→ SOURCE MATERIAL:
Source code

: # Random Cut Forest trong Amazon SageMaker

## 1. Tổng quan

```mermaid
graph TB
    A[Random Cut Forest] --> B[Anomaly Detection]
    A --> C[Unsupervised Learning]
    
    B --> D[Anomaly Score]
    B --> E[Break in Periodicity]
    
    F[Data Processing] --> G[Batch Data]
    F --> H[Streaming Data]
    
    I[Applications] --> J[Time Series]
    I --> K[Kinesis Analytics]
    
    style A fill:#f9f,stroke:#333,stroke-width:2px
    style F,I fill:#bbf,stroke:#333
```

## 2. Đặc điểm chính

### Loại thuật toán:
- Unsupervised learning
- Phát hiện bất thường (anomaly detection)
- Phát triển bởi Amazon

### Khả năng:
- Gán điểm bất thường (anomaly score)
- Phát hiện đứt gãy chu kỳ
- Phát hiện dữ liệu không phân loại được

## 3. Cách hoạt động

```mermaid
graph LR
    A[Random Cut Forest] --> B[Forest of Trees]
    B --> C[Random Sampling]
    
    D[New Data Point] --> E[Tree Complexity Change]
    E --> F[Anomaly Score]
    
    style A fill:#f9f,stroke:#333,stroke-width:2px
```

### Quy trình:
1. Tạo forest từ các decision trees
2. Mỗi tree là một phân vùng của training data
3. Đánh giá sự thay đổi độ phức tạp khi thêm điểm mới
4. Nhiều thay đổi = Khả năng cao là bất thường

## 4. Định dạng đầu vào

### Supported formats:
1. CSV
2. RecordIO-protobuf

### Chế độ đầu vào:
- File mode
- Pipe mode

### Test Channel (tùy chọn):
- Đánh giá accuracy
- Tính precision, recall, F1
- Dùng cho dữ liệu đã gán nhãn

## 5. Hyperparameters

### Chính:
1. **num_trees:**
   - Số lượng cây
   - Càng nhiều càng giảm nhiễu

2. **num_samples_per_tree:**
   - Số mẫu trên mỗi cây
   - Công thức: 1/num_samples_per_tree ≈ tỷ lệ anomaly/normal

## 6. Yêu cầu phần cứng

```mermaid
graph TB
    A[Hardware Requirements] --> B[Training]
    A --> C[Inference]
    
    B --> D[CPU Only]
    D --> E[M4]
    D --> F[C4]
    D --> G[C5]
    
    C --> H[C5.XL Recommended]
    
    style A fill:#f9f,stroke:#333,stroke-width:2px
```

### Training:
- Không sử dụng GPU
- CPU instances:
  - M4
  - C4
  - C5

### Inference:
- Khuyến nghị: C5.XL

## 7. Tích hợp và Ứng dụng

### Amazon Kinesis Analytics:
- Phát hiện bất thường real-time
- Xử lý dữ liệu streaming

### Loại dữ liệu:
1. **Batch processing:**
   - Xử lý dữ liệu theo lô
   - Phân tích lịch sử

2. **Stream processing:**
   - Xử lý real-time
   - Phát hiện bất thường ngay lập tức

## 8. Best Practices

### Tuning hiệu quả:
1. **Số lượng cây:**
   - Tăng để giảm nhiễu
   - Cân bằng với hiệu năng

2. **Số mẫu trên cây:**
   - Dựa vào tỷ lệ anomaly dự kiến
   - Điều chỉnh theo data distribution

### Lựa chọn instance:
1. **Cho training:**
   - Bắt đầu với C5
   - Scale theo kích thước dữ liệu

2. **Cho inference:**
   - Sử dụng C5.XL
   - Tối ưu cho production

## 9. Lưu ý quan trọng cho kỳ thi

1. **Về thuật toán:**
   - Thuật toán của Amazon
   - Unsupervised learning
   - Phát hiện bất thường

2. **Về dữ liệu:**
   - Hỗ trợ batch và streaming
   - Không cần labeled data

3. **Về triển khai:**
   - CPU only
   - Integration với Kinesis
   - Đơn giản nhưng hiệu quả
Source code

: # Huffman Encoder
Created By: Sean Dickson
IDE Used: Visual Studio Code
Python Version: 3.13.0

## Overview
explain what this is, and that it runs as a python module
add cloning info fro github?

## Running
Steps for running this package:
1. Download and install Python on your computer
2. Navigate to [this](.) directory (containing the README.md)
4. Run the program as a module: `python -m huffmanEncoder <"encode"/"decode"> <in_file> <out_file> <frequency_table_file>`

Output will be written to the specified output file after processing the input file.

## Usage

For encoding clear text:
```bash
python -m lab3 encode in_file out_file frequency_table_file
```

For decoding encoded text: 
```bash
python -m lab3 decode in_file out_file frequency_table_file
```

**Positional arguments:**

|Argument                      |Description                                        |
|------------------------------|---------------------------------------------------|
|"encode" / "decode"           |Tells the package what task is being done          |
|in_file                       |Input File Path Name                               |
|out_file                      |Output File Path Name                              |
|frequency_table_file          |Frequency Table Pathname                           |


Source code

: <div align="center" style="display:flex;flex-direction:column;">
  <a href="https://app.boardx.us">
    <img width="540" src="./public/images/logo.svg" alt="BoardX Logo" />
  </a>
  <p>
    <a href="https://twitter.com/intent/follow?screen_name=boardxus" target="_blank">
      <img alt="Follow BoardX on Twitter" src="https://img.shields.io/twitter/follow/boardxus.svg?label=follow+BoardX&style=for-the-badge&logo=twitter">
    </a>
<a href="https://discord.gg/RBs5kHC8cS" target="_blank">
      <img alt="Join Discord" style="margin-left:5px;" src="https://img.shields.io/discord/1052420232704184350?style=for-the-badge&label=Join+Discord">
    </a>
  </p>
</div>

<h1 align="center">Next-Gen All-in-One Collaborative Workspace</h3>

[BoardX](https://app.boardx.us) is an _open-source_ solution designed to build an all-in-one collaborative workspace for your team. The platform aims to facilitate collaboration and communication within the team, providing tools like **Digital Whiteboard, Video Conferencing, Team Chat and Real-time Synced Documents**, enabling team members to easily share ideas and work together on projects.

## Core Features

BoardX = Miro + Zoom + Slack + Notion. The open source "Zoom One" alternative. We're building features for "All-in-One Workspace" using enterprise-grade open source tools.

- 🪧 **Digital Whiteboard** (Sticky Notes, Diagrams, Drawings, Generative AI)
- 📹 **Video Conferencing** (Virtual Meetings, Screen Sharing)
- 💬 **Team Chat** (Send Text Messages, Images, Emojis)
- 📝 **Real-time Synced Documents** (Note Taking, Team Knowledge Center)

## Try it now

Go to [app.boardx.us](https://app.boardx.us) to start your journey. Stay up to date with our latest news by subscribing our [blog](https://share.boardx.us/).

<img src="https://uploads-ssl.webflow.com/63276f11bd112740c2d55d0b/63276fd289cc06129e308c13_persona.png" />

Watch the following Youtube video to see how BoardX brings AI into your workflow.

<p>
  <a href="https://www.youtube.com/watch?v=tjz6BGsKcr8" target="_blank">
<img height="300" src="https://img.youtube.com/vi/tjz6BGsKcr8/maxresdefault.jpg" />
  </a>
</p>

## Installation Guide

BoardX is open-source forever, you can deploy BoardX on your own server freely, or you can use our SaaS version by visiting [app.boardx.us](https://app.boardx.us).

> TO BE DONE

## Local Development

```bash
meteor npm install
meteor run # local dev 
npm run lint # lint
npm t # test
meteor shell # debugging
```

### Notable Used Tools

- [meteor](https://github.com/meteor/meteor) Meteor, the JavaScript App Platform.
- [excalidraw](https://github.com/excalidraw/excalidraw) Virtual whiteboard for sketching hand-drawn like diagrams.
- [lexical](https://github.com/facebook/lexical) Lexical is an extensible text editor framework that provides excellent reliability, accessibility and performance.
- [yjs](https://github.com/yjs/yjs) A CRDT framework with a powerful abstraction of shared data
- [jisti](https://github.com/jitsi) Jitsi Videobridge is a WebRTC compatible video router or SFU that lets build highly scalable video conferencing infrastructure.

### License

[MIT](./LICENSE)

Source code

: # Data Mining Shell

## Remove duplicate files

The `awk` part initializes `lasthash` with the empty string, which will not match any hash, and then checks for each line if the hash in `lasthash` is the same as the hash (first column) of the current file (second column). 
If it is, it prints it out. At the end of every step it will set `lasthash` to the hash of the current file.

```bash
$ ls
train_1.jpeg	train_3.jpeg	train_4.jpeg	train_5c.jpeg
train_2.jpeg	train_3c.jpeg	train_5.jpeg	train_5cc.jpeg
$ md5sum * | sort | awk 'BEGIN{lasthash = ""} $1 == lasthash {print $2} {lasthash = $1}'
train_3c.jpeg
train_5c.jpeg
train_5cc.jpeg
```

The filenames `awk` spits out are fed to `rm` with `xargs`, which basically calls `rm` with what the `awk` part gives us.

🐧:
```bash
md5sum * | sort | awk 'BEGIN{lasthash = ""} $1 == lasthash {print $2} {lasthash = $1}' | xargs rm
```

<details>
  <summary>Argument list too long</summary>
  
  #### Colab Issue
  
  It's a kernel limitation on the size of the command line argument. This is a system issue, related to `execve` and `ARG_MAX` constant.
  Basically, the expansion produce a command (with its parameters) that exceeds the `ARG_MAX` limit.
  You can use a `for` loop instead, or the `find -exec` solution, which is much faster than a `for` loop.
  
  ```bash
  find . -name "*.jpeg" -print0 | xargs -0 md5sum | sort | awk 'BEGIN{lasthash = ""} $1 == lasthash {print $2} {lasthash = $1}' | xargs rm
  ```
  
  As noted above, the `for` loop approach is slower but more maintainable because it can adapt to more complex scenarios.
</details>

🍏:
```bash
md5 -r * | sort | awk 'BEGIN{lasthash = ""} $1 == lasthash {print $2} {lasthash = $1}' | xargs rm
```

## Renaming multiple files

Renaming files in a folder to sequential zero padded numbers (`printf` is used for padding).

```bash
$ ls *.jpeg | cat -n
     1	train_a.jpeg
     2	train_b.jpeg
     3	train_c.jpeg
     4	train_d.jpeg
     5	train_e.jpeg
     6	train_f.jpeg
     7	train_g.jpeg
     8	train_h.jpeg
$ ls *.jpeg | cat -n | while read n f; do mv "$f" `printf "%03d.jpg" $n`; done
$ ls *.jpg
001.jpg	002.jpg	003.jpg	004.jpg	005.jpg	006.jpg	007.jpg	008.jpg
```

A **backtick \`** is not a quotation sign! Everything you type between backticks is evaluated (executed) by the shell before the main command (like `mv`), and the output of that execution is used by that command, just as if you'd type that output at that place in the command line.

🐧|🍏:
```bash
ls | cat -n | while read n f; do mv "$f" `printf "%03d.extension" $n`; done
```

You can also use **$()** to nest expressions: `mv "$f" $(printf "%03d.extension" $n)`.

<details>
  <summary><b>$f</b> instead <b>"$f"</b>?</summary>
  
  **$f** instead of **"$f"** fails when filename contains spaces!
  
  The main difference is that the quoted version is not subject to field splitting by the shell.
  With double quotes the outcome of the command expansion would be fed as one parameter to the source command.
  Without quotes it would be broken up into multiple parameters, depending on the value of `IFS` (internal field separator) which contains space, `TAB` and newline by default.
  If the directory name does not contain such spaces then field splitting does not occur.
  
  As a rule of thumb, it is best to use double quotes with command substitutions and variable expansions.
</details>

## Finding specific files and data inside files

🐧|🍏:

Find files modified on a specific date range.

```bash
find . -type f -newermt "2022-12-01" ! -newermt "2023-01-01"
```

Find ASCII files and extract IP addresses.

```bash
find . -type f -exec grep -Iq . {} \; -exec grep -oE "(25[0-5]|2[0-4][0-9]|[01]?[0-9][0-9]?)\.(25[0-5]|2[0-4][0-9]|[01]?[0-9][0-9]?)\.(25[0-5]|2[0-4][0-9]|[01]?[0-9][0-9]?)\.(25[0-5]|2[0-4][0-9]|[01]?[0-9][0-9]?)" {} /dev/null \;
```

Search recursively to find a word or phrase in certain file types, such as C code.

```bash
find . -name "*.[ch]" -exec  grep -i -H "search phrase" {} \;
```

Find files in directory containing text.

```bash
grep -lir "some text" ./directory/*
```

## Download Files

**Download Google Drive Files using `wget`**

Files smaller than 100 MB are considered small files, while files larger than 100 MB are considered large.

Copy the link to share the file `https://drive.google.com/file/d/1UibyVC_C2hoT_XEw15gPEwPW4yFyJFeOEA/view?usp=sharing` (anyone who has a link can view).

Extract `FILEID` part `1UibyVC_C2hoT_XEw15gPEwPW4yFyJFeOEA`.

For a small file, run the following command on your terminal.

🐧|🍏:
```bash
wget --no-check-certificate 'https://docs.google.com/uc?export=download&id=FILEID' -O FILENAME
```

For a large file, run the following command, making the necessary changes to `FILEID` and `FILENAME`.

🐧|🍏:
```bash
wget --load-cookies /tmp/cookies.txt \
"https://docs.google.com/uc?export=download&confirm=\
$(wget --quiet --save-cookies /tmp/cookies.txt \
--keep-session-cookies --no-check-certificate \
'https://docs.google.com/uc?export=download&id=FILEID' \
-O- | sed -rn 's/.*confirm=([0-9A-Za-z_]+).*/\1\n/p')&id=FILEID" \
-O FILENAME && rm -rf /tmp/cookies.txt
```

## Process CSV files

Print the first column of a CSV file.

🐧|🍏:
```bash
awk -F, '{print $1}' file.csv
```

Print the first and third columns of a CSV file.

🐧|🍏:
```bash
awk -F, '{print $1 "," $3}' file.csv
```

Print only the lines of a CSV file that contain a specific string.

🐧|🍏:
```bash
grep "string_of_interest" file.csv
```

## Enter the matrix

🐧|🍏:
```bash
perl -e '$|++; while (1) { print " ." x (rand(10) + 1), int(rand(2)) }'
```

→ REQUIREMENT: This exercise calls for the line containing "Google Drive Files" and each line after it in the records, copied exactly.

→ SOLUTION TO THIS EXERCISE:
**Download Google Drive Files using `wget`**

Files smaller than 100 MB are considered small files, while files larger than 100 MB are considered large.

Copy the link to share the file `https://drive.google.com/file/d/1UibyVC_C2hoT_XEw15gPEwPW4yFyJFeOEA/view?usp=sharing` (anyone who has a link can view).

Extract `FILEID` part `1UibyVC_C2hoT_XEw15gPEwPW4yFyJFeOEA`.

For a small file, run the following command on your terminal.

🐧|🍏:
```bash
wget --no-check-certificate 'https://docs.google.com/uc?export=download&id=FILEID' -O FILENAME
```

For a large file, run the following command, making the necessary changes to `FILEID` and `FILENAME`.

🐧|🍏:
```bash
wget --load-cookies /tmp/cookies.txt \
"https://docs.google.com/uc?export=download&confirm=\
$(wget --quiet --save-cookies /tmp/cookies.txt \
--keep-session-cookies --no-check-certificate \
'https://docs.google.com/uc?export=download&id=FILEID' \
-O- | sed -rn 's/.*confirm=([0-9A-Za-z_]+).*/\1\n/p')&id=FILEID" \
-O FILENAME && rm -rf /tmp/cookies.txt
```

## Process CSV files

Print the first column of a CSV file.

🐧|🍏:
```bash
awk -F, '{print $1}' file.csv
```

Print the first and third columns of a CSV file.

🐧|🍏:
```bash
awk -F, '{print $1 "," $3}' file.csv
```

Print only the lines of a CSV file that contain a specific string.

🐧|🍏:
```bash
grep "string_of_interest" file.csv
```

## Enter the matrix

🐧|🍏:
```bash
perl -e '$|++; while (1) { print " ." x (rand(10) + 1), int(rand(2)) }'
```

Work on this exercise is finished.